Residents walk through a lane between houses in Dharavi, Asia's largest slum in Mumbai, India on March 7. Photo: AFP
Residents of Asia's most famous slum fear a multibillion dollar plan to transform the area into a Singapore-like enclave featuring luxury skyscrapers and shopping malls will destroy its vast informal economy.
Indian authorities have asked a developer to tear down and rebuild Dharavi, a bustling settlement in Mumbai known as the backdrop for Danny Boyle's hit 2008 movie
Slumdog Millionaire.
Supporters say the project will uplift hundreds of thousands of lives, but critics claim it will destroy Dharavi's social fabric and accuse officials of pandering to property developers.
"Dharavi is the beating heart of Mumbai... The government wants to grab it," says liquid soap manufacturer Ashraf Sheikh who recently went on an eight-day hunger strike over the redevelopment.
Dharavi is one of Asia's biggest slums. Estimates vary but between 700,000 and one million people cram into tiny homes on the 210-hectare site; hundreds queue up to use public washrooms.

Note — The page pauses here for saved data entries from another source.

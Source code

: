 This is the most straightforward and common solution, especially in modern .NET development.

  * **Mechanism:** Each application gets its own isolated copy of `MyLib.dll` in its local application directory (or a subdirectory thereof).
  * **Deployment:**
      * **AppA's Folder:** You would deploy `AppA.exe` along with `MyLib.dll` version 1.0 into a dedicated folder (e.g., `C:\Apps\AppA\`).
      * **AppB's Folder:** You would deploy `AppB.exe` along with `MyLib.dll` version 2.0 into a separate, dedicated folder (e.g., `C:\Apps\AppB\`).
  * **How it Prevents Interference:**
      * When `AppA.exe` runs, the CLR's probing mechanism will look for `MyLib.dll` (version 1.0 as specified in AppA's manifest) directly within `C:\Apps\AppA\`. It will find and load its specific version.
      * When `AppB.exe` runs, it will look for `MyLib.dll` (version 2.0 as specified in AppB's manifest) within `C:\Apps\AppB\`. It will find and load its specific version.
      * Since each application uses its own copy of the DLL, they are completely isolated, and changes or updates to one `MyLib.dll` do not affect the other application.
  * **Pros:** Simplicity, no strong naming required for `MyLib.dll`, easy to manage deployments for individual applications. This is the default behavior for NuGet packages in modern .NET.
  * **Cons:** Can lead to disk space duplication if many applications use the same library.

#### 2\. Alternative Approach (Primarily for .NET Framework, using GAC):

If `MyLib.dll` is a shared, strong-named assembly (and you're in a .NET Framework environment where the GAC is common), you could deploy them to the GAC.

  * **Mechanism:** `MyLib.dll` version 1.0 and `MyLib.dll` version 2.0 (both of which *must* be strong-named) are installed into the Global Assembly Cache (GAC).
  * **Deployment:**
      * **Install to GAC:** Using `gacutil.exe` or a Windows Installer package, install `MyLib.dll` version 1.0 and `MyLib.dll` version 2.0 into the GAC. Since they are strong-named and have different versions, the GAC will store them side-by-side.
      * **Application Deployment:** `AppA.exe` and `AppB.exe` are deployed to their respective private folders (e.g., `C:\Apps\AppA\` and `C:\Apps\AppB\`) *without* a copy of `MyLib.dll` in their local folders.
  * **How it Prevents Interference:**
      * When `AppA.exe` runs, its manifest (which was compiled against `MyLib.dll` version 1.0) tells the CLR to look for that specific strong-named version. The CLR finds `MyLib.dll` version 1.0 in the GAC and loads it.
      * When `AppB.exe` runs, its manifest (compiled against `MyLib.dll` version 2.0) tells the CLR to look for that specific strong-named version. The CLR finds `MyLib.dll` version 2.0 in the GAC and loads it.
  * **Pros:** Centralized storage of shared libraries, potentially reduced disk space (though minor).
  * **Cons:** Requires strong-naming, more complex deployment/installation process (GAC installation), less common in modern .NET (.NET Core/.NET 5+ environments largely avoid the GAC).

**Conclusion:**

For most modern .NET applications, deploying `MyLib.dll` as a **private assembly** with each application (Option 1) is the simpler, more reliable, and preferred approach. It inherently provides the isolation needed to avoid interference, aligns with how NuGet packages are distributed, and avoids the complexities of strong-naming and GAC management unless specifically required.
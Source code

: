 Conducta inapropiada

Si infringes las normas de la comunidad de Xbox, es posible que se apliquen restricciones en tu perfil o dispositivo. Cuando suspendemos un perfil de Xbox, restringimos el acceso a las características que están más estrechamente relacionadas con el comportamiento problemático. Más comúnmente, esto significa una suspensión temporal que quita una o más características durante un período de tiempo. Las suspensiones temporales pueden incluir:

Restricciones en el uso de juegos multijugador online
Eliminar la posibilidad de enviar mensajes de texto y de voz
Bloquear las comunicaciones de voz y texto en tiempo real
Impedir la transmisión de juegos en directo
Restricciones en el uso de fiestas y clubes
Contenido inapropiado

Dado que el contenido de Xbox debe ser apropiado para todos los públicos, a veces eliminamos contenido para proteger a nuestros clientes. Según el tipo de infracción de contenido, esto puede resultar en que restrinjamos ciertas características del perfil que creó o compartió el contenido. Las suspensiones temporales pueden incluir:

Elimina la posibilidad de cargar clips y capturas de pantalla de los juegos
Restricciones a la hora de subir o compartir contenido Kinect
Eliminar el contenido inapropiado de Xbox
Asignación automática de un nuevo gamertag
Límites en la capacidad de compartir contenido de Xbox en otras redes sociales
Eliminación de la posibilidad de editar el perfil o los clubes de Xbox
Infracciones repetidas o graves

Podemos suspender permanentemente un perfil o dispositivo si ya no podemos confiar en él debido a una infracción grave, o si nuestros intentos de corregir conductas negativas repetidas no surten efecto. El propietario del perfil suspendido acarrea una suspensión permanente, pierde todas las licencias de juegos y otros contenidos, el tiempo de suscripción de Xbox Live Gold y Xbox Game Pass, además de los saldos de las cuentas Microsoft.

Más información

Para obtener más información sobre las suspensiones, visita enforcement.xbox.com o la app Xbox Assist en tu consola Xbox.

But the area defies most Western notions of a slum; Dharavi is a hive of economic activity and boasts an estimated annual turnover of more than a billion dollars.
Industries include pottery, leather and textiles - about 5,000 businesses operate from around 15,000 one-room workshops, according to estimates. Masses of rubbish are also separated there for recycling.

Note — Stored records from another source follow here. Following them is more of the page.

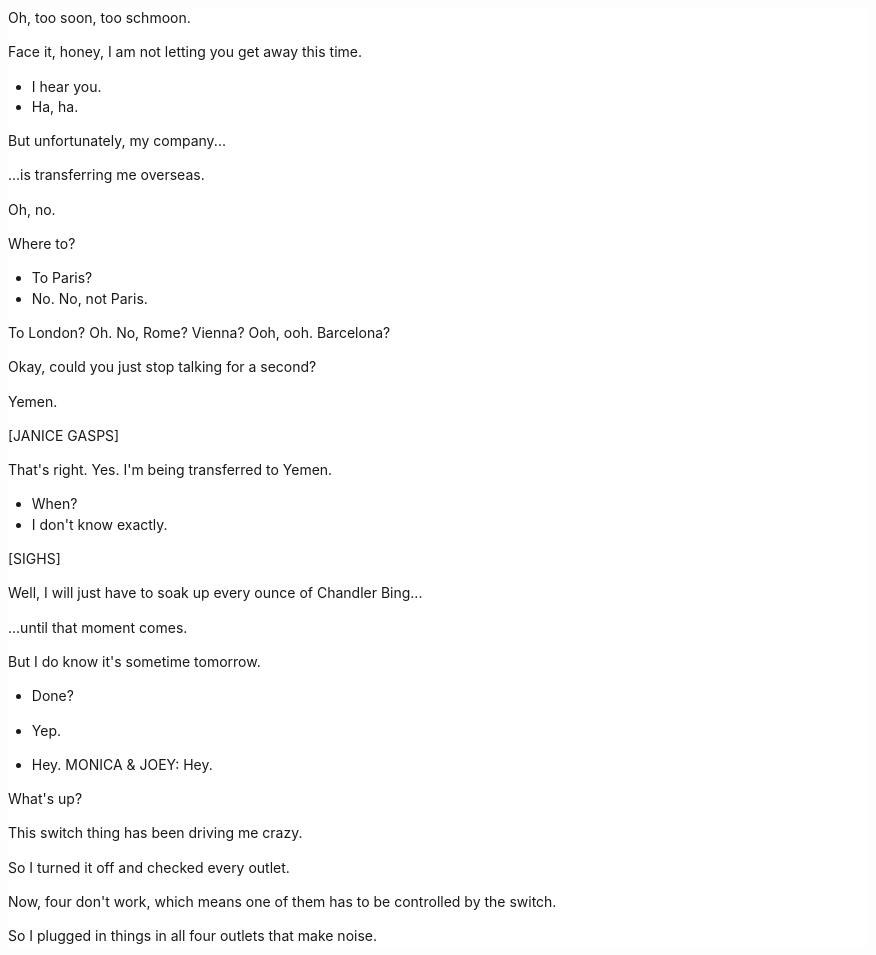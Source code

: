 Oh, too soon, too schmoon.

Face it, honey,
I am not letting you get away this time.

- I hear you.
- Ha, ha.

But unfortunately, my company...

...is transferring me overseas.

Oh, no.

Where to?

- To Paris?
- No. No, not Paris.

To London? Oh. No, Rome?
Vienna? Ooh, ooh. Barcelona?

Okay, could you just stop talking
for a second?

Yemen.

[JANICE GASPS]

That's right. Yes.
I'm being transferred to Yemen.

- When?
- I don't know exactly.

[SIGHS]

Well, I will just have to soak up
every ounce of Chandler Bing...

...until that moment comes.

But I do know it's sometime tomorrow.

- Done?
- Yep.

- Hey.
MONICA & JOEY: Hey.

What's up?

This switch thing
has been driving me crazy.

So I turned it off
and checked every outlet.

Now, four don't work, which means one
of them has to be controlled by the switch.

So I plugged in things in all four outlets
that make noise.
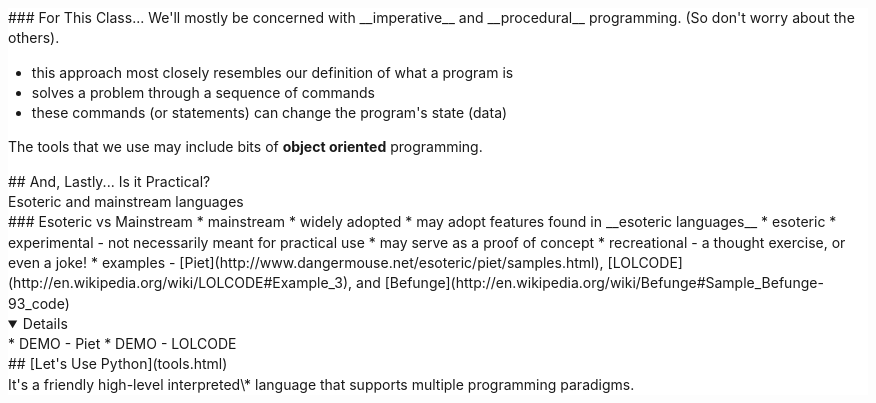 <section markdown="block">
### For This Class...
We'll mostly be concerned with __imperative__ and __procedural__ programming. (So don't worry about the others).

* this approach most closely resembles our definition of what a program is
* solves a problem through a sequence of commands
* these commands (or statements) can change the program's state (data)

The tools that we use may include bits of __object oriented__ programming.
</section>

<section markdown="block">
## And, Lastly... Is it Practical?
<aside markdown="block">
Esoteric and mainstream languages
</aside>
</section>
<section markdown="block">
### Esoteric vs Mainstream
* mainstream
	* widely adopted
	* may adopt features found in __esoteric languages__
* esoteric
	* experimental - not necessarily meant for practical use
	* may serve as a proof of concept
	* recreational - a thought exercise, or even a joke!
	* examples - [Piet](http://www.dangermouse.net/esoteric/piet/samples.html), [LOLCODE](http://en.wikipedia.org/wiki/LOLCODE#Example_3), and [Befunge](http://en.wikipedia.org/wiki/Befunge#Sample_Befunge-93_code)

<details open markdown="block">
* DEMO - Piet
* DEMO - LOLCODE
</details>
</section>
<section markdown="block">
## [Let's Use Python](tools.html)
<aside markdown="block">
It's a friendly high-level interpreted\* language that supports multiple programming paradigms.
</aside>
</section>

Mumbai officials first tried to redevelop Dharavi two decades ago. Several attempts failed due to the difficulty of moving vast numbers of Indian slum dwellers who depend on informal work to survive.
"We have been living and working here for over 100 years... You'll have to shoot us before building your towers here," says potter Mepa Gudiya, who exports earthenware across India and abroad.
'Smart city' The state government of Maharashtra, of which Mumbai is the capital, is trying again and recently put the redevelopment out to tender. A Dubai-based developer backed by royal families from the United Arab Emirates emerged as the highest bidder.
The ambitious scheme, projected to cost around $4 billion, will include demolishing tens of thousands of dilapidated slum houses and replacing them with several hundred towers up to 30 storeys high.
Around 70,000 families could be eligible for free apartments around 28 square meters in size "that will be as good as any in Dubai or Singapore," according to Nilang Shah, CEO of SecLink Group, the master developer.
He wants to turn the area into a "smart city" with separate commercial and residential zones, as well as creating a "New York-like Central Park" and a "modern marina" in a nearby polluted bay.
"Lives will be enhanced without destroying their social fabric. It can be a model for the world," Shah told AFP in a telephone interview from Dubai.
Fifteen-year-old Muskan Sheikh is excited by the prospect. She lives in a bathroom-less one-room house with five relatives sleeping head-to-toe.
"I often have to wait 20 minutes in a line to use the toilet. During the night I just hold it in because I don't want to step outside," she says.
Many Dharavi residents are skeptical, however.
They would welcome new homes with private bathrooms and running water but worry that the intrinsic nature of Dharavi, where people live and work out of the same room, will disappear.
"We're afraid that it will just become another high-rise area and we'll all be put in one tower," says petroleum businessman Fakhrul Islam.
Real estate lobby Dharavi originated as a swamp and grew rapidly in the late 19th century as migrants moved to what was then called Bombay to work in its expanding British-era factories.
Today, dozens of tourists armed with cameras meander through the area's narrow alleys every day, dodging goats and handcarts as they peer into tin-roofed shanties and ramshackle workshops.
Dharavi is located in the center of the coastal megapolis, close to the Bandra Kurla Complex business district, airport, a main railway station and a crucial waterway, making it appealing to developers.
SecLink estimates that the revenue potential from the free sale of scores of towers is $15 billion.
"Unfortunately it's the interests of the real estate lobby that is guiding decisions about Dharavi's development," says Kalpana Sharma, author of the book
Rediscovering Dharavi.
Authorities are soon expected to survey Dharavi to determine how many families settled there before 2000, making them eligible for free homes.
Work will then commence, according to Shah who predicts that all slum dwellers will be rehoused within five years.
Residents are still to be convinced though.
"We're not against redevelopment," says Malik Abdullah, 55, owner of a plastics recycling unit.
"But it was us who turned this creek into an industrial powerhouse. If businesses are taken away then we will be left with nothing."
Newspaper headline: Fear of development?